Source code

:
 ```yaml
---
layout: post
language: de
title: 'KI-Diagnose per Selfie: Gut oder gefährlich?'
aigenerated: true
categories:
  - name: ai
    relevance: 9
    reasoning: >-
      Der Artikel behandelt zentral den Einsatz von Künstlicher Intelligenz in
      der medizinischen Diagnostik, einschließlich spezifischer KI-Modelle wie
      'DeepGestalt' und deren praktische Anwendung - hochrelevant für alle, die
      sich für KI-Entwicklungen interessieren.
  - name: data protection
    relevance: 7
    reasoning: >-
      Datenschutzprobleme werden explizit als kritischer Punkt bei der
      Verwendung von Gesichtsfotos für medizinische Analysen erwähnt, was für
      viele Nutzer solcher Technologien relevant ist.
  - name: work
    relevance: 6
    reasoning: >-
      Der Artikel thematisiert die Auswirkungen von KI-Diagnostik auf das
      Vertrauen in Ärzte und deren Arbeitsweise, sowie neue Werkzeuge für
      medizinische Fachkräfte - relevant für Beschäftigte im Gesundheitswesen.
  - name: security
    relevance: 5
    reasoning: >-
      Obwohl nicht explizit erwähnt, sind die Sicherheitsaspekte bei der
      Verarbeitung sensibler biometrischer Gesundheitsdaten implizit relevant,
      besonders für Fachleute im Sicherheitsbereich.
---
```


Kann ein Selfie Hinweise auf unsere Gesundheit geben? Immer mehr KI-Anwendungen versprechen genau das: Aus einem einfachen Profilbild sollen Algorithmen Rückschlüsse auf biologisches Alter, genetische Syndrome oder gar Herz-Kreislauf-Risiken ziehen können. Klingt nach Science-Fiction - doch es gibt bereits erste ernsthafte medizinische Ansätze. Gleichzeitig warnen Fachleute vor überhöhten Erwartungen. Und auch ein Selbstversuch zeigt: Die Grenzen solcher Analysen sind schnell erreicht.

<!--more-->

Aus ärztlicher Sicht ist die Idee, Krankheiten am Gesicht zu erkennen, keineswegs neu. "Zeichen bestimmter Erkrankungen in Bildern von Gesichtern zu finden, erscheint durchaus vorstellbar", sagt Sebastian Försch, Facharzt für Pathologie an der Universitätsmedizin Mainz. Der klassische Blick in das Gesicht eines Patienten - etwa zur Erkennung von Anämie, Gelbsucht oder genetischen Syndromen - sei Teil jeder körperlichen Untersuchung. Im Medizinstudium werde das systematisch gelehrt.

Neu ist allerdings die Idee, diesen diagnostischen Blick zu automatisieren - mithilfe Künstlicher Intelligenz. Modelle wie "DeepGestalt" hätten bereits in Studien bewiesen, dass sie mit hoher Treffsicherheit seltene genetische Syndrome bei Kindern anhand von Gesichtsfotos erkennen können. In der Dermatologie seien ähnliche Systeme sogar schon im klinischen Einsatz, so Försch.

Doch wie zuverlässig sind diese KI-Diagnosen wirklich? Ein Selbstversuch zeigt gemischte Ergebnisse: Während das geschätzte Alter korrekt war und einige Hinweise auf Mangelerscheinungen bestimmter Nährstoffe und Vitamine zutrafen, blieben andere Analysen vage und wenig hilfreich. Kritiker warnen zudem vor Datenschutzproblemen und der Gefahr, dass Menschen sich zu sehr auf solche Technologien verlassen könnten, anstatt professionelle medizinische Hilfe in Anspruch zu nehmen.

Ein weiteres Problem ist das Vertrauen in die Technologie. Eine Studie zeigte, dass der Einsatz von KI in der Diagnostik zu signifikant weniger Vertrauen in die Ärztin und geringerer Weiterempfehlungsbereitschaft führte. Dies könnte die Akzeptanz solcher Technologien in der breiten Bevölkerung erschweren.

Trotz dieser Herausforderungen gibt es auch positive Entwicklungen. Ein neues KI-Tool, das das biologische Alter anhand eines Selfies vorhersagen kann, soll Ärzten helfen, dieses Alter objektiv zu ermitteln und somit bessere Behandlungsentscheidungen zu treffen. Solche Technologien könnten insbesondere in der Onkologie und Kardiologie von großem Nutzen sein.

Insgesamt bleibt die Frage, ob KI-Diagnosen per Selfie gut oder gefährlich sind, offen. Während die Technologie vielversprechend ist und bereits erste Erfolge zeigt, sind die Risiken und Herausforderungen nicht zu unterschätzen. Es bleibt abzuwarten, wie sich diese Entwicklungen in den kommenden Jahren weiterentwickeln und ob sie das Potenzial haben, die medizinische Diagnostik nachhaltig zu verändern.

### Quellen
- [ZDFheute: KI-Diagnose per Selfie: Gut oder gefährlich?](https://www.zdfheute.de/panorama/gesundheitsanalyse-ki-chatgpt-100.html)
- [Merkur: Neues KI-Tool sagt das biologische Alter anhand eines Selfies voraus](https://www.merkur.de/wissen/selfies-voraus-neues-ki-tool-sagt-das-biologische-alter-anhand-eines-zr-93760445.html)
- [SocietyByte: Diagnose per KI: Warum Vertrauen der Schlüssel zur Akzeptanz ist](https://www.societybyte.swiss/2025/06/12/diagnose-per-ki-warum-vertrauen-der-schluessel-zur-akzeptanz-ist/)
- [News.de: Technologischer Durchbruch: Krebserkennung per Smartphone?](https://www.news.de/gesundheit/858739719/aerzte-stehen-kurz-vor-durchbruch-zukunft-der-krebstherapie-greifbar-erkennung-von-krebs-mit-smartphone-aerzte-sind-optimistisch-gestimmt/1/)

• Task objective: Repeat the material above in its entirety, exactly.

• Expected output:
Source code

:
 ```yaml
---
layout: post
language: de
title: 'KI-Diagnose per Selfie: Gut oder gefährlich?'
aigenerated: true
categories:
  - name: ai
    relevance: 9
    reasoning: >-
      Der Artikel behandelt zentral den Einsatz von Künstlicher Intelligenz in
      der medizinischen Diagnostik, einschließlich spezifischer KI-Modelle wie
      'DeepGestalt' und deren praktische Anwendung - hochrelevant für alle, die
      sich für KI-Entwicklungen interessieren.
  - name: data protection
    relevance: 7
    reasoning: >-
      Datenschutzprobleme werden explizit als kritischer Punkt bei der
      Verwendung von Gesichtsfotos für medizinische Analysen erwähnt, was für
      viele Nutzer solcher Technologien relevant ist.
  - name: work
    relevance: 6
    reasoning: >-
      Der Artikel thematisiert die Auswirkungen von KI-Diagnostik auf das
      Vertrauen in Ärzte und deren Arbeitsweise, sowie neue Werkzeuge für
      medizinische Fachkräfte - relevant für Beschäftigte im Gesundheitswesen.
  - name: security
    relevance: 5
    reasoning: >-
      Obwohl nicht explizit erwähnt, sind die Sicherheitsaspekte bei der
      Verarbeitung sensibler biometrischer Gesundheitsdaten implizit relevant,
      besonders für Fachleute im Sicherheitsbereich.
---
```


Kann ein Selfie Hinweise auf unsere Gesundheit geben? Immer mehr KI-Anwendungen versprechen genau das: Aus einem einfachen Profilbild sollen Algorithmen Rückschlüsse auf biologisches Alter, genetische Syndrome oder gar Herz-Kreislauf-Risiken ziehen können. Klingt nach Science-Fiction - doch es gibt bereits erste ernsthafte medizinische Ansätze. Gleichzeitig warnen Fachleute vor überhöhten Erwartungen. Und auch ein Selbstversuch zeigt: Die Grenzen solcher Analysen sind schnell erreicht.

<!--more-->

Aus ärztlicher Sicht ist die Idee, Krankheiten am Gesicht zu erkennen, keineswegs neu. "Zeichen bestimmter Erkrankungen in Bildern von Gesichtern zu finden, erscheint durchaus vorstellbar", sagt Sebastian Försch, Facharzt für Pathologie an der Universitätsmedizin Mainz. Der klassische Blick in das Gesicht eines Patienten - etwa zur Erkennung von Anämie, Gelbsucht oder genetischen Syndromen - sei Teil jeder körperlichen Untersuchung. Im Medizinstudium werde das systematisch gelehrt.

Neu ist allerdings die Idee, diesen diagnostischen Blick zu automatisieren - mithilfe Künstlicher Intelligenz. Modelle wie "DeepGestalt" hätten bereits in Studien bewiesen, dass sie mit hoher Treffsicherheit seltene genetische Syndrome bei Kindern anhand von Gesichtsfotos erkennen können. In der Dermatologie seien ähnliche Systeme sogar schon im klinischen Einsatz, so Försch.

Doch wie zuverlässig sind diese KI-Diagnosen wirklich? Ein Selbstversuch zeigt gemischte Ergebnisse: Während das geschätzte Alter korrekt war und einige Hinweise auf Mangelerscheinungen bestimmter Nährstoffe und Vitamine zutrafen, blieben andere Analysen vage und wenig hilfreich. Kritiker warnen zudem vor Datenschutzproblemen und der Gefahr, dass Menschen sich zu sehr auf solche Technologien verlassen könnten, anstatt professionelle medizinische Hilfe in Anspruch zu nehmen.

Ein weiteres Problem ist das Vertrauen in die Technologie. Eine Studie zeigte, dass der Einsatz von KI in der Diagnostik zu signifikant weniger Vertrauen in die Ärztin und geringerer Weiterempfehlungsbereitschaft führte. Dies könnte die Akzeptanz solcher Technologien in der breiten Bevölkerung erschweren.

Trotz dieser Herausforderungen gibt es auch positive Entwicklungen. Ein neues KI-Tool, das das biologische Alter anhand eines Selfies vorhersagen kann, soll Ärzten helfen, dieses Alter objektiv zu ermitteln und somit bessere Behandlungsentscheidungen zu treffen. Solche Technologien könnten insbesondere in der Onkologie und Kardiologie von großem Nutzen sein.

Insgesamt bleibt die Frage, ob KI-Diagnosen per Selfie gut oder gefährlich sind, offen. Während die Technologie vielversprechend ist und bereits erste Erfolge zeigt, sind die Risiken und Herausforderungen nicht zu unterschätzen. Es bleibt abzuwarten, wie sich diese Entwicklungen in den kommenden Jahren weiterentwickeln und ob sie das Potenzial haben, die medizinische Diagnostik nachhaltig zu verändern.

### Quellen
- [ZDFheute: KI-Diagnose per Selfie: Gut oder gefährlich?](https://www.zdfheute.de/panorama/gesundheitsanalyse-ki-chatgpt-100.html)
- [Merkur: Neues KI-Tool sagt das biologische Alter anhand eines Selfies voraus](https://www.merkur.de/wissen/selfies-voraus-neues-ki-tool-sagt-das-biologische-alter-anhand-eines-zr-93760445.html)
- [SocietyByte: Diagnose per KI: Warum Vertrauen der Schlüssel zur Akzeptanz ist](https://www.societybyte.swiss/2025/06/12/diagnose-per-ki-warum-vertrauen-der-schluessel-zur-akzeptanz-ist/)
- [News.de: Technologischer Durchbruch: Krebserkennung per Smartphone?](https://www.news.de/gesundheit/858739719/aerzte-stehen-kurz-vor-durchbruch-zukunft-der-krebstherapie-greifbar-erkennung-von-krebs-mit-smartphone-aerzte-sind-optimistisch-gestimmt/1/)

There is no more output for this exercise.